Agentic Platform Engineering: How to Build an Agent Infrastructure That Scales From Your Laptop to the Enterprise

Starting local is not thinking small. It's thinking strategically.


Stripe recently published a series on how they build "Minions" — fully autonomous coding agents that take a task and complete it end-to-end without human intervention. One agent reads the codebase, another writes the implementation, another runs the tests, another reviews the result. All in parallel. All coordinated. All producing production-ready code at scale.

Reading that, most engineers react one of two ways. Either "that's years away for us" — or they start thinking about what foundations would need to be in place to even begin moving in that direction.

This article is about the second reaction.

What Stripe describes is not a product you buy. It's a capability you build, incrementally, on top of solid infrastructure. And that infrastructure — the way agent configuration is stored, versioned, distributed, and composed — is what separates teams that can scale AI seriously from teams that are still copy-pasting prompts into chat windows.

I call this discipline Agentic Platform Engineering. And its first principle is simple: treat agent intelligence as infrastructure, not as improvisation.


The Problem at Any Scale

Whether you're a solo engineer with 10 repositories or a platform team with 200, you hit the same structural problem when you try to work seriously with AI agents.

At the individual level, it looks like this: you spend time configuring your agent well — crafting instructions, building reusable procedures, defining what it should and shouldn't do depending on where you're working. Then you switch machines, reinstall a tool, or try a different agent. Your configuration is gone. You start over.

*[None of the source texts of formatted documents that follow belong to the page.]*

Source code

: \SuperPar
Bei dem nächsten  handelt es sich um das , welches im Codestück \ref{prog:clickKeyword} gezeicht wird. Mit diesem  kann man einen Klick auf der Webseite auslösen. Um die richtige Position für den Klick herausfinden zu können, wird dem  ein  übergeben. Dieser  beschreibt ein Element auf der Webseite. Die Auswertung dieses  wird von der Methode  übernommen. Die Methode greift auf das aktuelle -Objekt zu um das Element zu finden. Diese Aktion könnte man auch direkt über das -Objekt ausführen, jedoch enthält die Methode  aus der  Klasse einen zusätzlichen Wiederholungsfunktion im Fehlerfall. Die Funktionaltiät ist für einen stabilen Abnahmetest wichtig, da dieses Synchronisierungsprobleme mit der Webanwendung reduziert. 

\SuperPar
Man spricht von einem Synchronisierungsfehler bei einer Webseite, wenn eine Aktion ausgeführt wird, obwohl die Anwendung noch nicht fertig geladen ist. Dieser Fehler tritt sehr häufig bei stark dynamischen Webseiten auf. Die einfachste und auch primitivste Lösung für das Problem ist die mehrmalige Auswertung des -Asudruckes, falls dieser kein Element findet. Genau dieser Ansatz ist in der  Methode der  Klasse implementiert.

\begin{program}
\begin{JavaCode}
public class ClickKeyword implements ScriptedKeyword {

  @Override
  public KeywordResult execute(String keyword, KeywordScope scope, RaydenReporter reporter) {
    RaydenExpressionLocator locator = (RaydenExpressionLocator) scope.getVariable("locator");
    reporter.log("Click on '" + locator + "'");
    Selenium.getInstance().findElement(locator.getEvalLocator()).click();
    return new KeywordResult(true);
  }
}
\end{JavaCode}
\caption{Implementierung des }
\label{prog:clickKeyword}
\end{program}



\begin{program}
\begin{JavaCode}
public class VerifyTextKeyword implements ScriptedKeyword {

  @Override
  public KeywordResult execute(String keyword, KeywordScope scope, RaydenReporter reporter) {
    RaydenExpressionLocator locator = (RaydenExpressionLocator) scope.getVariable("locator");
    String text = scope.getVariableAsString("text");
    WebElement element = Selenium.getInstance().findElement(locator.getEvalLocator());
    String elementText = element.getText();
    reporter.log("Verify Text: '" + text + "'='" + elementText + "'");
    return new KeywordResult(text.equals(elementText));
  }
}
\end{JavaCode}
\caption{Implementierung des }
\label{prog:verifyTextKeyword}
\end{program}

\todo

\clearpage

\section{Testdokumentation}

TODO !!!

At the team level, it's worse: every engineer has their own private, undocumented, non-transferable agent setup. There's no shared knowledge about how agents should behave in your codebase, no consistency in what they can and cannot do, no way to onboard a new member into an agentic workflow. The AI capability of your team cannot scale because it lives in individual heads and local files.

And at the enterprise level — the level where Stripe operates — you cannot even begin to think about autonomous agents running pipelines if you haven't solved the fundamental question: where does agent configuration live, who owns it, and how does it reach every context where it's needed?

Most engineers interact with AI agents in one of two ways:

  1. Ad-hoc: No configuration, just prompting. Works for one-off tasks, but the agent has no memory of your stack, your conventions, or your constraints.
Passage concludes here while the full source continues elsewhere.